§ **Task description**
Each line below should be written out exactly, with none skipped.

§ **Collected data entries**
====

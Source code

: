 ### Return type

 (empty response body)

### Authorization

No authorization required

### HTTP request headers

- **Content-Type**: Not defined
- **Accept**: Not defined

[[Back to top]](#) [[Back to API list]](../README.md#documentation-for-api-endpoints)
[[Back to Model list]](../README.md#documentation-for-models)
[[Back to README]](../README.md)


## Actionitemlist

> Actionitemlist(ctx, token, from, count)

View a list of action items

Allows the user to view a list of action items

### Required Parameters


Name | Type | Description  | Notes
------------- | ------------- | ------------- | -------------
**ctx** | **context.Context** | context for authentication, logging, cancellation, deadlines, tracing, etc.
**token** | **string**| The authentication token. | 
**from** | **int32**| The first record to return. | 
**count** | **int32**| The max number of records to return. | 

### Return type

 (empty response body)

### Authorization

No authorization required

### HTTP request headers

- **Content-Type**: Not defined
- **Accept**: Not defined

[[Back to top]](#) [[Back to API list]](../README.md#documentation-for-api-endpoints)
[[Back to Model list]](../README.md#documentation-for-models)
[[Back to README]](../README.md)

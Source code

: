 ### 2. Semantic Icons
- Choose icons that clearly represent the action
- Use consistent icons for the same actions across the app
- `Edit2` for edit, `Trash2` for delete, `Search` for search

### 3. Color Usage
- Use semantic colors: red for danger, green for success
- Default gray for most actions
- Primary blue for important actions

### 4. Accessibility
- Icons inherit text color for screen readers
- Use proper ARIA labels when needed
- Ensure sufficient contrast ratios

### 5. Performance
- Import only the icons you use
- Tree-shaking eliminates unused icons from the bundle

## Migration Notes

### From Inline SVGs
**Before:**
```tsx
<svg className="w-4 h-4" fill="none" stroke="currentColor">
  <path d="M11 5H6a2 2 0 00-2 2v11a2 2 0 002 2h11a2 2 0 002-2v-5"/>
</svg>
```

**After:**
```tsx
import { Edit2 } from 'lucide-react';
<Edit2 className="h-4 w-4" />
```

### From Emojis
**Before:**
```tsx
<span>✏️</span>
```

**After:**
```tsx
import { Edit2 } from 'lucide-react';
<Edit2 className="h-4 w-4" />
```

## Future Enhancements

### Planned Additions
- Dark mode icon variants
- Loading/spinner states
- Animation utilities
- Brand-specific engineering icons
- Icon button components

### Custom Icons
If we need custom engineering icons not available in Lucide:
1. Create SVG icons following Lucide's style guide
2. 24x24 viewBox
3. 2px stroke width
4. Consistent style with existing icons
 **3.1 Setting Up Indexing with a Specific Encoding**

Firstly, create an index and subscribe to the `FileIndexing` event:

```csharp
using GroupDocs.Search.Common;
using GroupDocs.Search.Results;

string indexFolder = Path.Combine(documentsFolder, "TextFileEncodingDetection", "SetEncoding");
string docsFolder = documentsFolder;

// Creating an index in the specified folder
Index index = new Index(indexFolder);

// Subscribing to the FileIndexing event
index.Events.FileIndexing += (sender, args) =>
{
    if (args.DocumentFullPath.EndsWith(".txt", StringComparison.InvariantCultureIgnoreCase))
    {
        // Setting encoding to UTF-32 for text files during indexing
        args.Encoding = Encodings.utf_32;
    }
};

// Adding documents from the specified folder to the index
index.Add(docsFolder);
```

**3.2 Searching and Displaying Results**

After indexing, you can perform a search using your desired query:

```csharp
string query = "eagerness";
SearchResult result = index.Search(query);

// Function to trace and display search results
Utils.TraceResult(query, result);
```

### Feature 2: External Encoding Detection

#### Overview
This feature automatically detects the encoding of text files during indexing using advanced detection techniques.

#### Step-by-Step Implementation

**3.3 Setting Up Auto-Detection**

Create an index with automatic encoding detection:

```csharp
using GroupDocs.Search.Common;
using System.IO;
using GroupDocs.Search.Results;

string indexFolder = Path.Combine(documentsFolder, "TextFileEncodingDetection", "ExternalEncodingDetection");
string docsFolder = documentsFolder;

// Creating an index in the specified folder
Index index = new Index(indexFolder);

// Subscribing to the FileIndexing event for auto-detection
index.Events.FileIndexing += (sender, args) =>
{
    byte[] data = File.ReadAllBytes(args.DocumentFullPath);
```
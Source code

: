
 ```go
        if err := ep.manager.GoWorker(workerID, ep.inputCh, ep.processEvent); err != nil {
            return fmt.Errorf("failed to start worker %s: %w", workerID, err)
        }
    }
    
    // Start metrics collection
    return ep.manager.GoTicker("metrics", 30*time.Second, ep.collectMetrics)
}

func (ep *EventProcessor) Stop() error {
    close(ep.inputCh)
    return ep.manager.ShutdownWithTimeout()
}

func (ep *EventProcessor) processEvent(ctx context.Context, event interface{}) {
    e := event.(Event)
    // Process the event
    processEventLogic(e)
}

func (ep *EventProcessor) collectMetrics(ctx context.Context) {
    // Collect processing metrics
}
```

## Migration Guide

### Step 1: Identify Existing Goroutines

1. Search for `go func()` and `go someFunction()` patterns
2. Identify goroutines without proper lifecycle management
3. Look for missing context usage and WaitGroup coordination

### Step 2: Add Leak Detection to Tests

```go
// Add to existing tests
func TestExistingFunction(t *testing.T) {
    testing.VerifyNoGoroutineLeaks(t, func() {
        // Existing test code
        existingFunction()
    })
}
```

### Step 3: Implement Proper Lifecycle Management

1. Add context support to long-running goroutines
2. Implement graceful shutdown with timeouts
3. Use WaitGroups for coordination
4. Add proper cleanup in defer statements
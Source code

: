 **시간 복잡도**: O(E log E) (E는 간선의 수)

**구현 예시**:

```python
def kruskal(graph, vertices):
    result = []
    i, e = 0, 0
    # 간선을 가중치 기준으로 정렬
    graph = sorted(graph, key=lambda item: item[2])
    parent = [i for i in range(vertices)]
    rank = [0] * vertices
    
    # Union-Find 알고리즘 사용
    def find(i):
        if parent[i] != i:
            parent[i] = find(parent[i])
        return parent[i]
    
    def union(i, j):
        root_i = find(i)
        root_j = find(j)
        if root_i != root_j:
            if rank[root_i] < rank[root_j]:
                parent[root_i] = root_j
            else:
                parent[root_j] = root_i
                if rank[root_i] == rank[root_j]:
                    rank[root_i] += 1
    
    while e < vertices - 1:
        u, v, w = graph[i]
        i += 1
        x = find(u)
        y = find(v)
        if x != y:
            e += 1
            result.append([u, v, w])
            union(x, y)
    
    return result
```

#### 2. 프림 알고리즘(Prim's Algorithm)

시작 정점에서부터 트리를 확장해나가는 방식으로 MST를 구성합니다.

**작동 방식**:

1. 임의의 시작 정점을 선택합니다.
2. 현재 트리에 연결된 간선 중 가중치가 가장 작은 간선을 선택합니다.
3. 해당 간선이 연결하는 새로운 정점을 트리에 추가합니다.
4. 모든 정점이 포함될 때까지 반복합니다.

====

§ **Solution to this problem**
Source code

: ### Return type

 (empty response body)

### Authorization

No authorization required

### HTTP request headers

- **Content-Type**: Not defined
- **Accept**: Not defined

[[Back to top]](#) [[Back to API list]](../README.md#documentation-for-api-endpoints)
[[Back to Model list]](../README.md#documentation-for-models)
[[Back to README]](../README.md)


## Actionitemlist

> Actionitemlist(ctx, token, from, count)

View a list of action items

Allows the user to view a list of action items

### Required Parameters


Name | Type | Description  | Notes
------------- | ------------- | ------------- | -------------
**ctx** | **context.Context** | context for authentication, logging, cancellation, deadlines, tracing, etc.
**token** | **string**| The authentication token. | 
**from** | **int32**| The first record to return. | 
**count** | **int32**| The max number of records to return. | 

### Return type

 (empty response body)

### Authorization

No authorization required

### HTTP request headers

- **Content-Type**: Not defined
- **Accept**: Not defined

[[Back to top]](#) [[Back to API list]](../README.md#documentation-for-api-endpoints)
[[Back to Model list]](../README.md#documentation-for-models)
[[Back to README]](../README.md)

Source code

: ### 2. Semantic Icons
- Choose icons that clearly represent the action
- Use consistent icons for the same actions across the app
- `Edit2` for edit, `Trash2` for delete, `Search` for search

### 3. Color Usage
- Use semantic colors: red for danger, green for success
- Default gray for most actions
- Primary blue for important actions

### 4. Accessibility
- Icons inherit text color for screen readers
- Use proper ARIA labels when needed
- Ensure sufficient contrast ratios

### 5. Performance
- Import only the icons you use
- Tree-shaking eliminates unused icons from the bundle

## Migration Notes

### From Inline SVGs
**Before:**
```tsx
<svg className="w-4 h-4" fill="none" stroke="currentColor">
  <path d="M11 5H6a2 2 0 00-2 2v11a2 2 0 002 2h11a2 2 0 002-2v-5"/>
</svg>
```

**After:**
```tsx
import { Edit2 } from 'lucide-react';
<Edit2 className="h-4 w-4" />
```

### From Emojis
**Before:**
```tsx
<span>✏️</span>
```

**After:**
```tsx
import { Edit2 } from 'lucide-react';
<Edit2 className="h-4 w-4" />
```

## Future Enhancements

### Planned Additions
- Dark mode icon variants
- Loading/spinner states
- Animation utilities
- Brand-specific engineering icons
- Icon button components

### Custom Icons
If we need custom engineering icons not available in Lucide:
1. Create SVG icons following Lucide's style guide
2. 24x24 viewBox
3. 2px stroke width
4. Consistent style with existing icons
 **3.1 Setting Up Indexing with a Specific Encoding**

Firstly, create an index and subscribe to the `FileIndexing` event:

```csharp
using GroupDocs.Search.Common;
using GroupDocs.Search.Results;

string indexFolder = Path.Combine(documentsFolder, "TextFileEncodingDetection", "SetEncoding");
string docsFolder = documentsFolder;

// Creating an index in the specified folder
Index index = new Index(indexFolder);

// Subscribing to the FileIndexing event
index.Events.FileIndexing += (sender, args) =>
{
    if (args.DocumentFullPath.EndsWith(".txt", StringComparison.InvariantCultureIgnoreCase))
    {
        // Setting encoding to UTF-32 for text files during indexing
        args.Encoding = Encodings.utf_32;
    }
};

// Adding documents from the specified folder to the index
index.Add(docsFolder);
```

**3.2 Searching and Displaying Results**

After indexing, you can perform a search using your desired query:

```csharp
string query = "eagerness";
SearchResult result = index.Search(query);

// Function to trace and display search results
Utils.TraceResult(query, result);
```

### Feature 2: External Encoding Detection

#### Overview
This feature automatically detects the encoding of text files during indexing using advanced detection techniques.

#### Step-by-Step Implementation

**3.3 Setting Up Auto-Detection**

Create an index with automatic encoding detection:

```csharp
using GroupDocs.Search.Common;
using System.IO;
using GroupDocs.Search.Results;

string indexFolder = Path.Combine(documentsFolder, "TextFileEncodingDetection", "ExternalEncodingDetection");
string docsFolder = documentsFolder;

// Creating an index in the specified folder
Index index = new Index(indexFolder);

// Subscribing to the FileIndexing event for auto-detection
index.Events.FileIndexing += (sender, args) =>
{
    byte[] data = File.ReadAllBytes(args.DocumentFullPath);
```
Source code

:
 ```go
        if err := ep.manager.GoWorker(workerID, ep.inputCh, ep.processEvent); err != nil {
            return fmt.Errorf("failed to start worker %s: %w", workerID, err)
        }
    }
    
    // Start metrics collection
    return ep.manager.GoTicker("metrics", 30*time.Second, ep.collectMetrics)
}

func (ep *EventProcessor) Stop() error {
    close(ep.inputCh)
    return ep.manager.ShutdownWithTimeout()
}

func (ep *EventProcessor) processEvent(ctx context.Context, event interface{}) {
    e := event.(Event)
    // Process the event
    processEventLogic(e)
}

func (ep *EventProcessor) collectMetrics(ctx context.Context) {
    // Collect processing metrics
}
```

## Migration Guide

### Step 1: Identify Existing Goroutines

1. Search for `go func()` and `go someFunction()` patterns
2. Identify goroutines without proper lifecycle management
3. Look for missing context usage and WaitGroup coordination

### Step 2: Add Leak Detection to Tests

```go
// Add to existing tests
func TestExistingFunction(t *testing.T) {
    testing.VerifyNoGoroutineLeaks(t, func() {
        // Existing test code
        existingFunction()
    })
}
```

### Step 3: Implement Proper Lifecycle Management

1. Add context support to long-running goroutines
2. Implement graceful shutdown with timeouts
3. Use WaitGroups for coordination
4. Add proper cleanup in defer statements
Source code

: **시간 복잡도**: O(E log E) (E는 간선의 수)

**구현 예시**:

```python
def kruskal(graph, vertices):
    result = []
    i, e = 0, 0
    # 간선을 가중치 기준으로 정렬
    graph = sorted(graph, key=lambda item: item[2])
    parent = [i for i in range(vertices)]
    rank = [0] * vertices
    
    # Union-Find 알고리즘 사용
    def find(i):
        if parent[i] != i:
            parent[i] = find(parent[i])
        return parent[i]
    
    def union(i, j):
        root_i = find(i)
        root_j = find(j)
        if root_i != root_j:
            if rank[root_i] < rank[root_j]:
                parent[root_i] = root_j
            else:
                parent[root_j] = root_i
                if rank[root_i] == rank[root_j]:
                    rank[root_i] += 1
    
    while e < vertices - 1:
        u, v, w = graph[i]
        i += 1
        x = find(u)
        y = find(v)
        if x != y:
            e += 1
            result.append([u, v, w])
            union(x, y)
    
    return result
```

#### 2. 프림 알고리즘(Prim's Algorithm)

시작 정점에서부터 트리를 확장해나가는 방식으로 MST를 구성합니다.

**작동 방식**:

1. 임의의 시작 정점을 선택합니다.
2. 현재 트리에 연결된 간선 중 가중치가 가장 작은 간선을 선택합니다.
3. 해당 간선이 연결하는 새로운 정점을 트리에 추가합니다.
4. 모든 정점이 포함될 때까지 반복합니다.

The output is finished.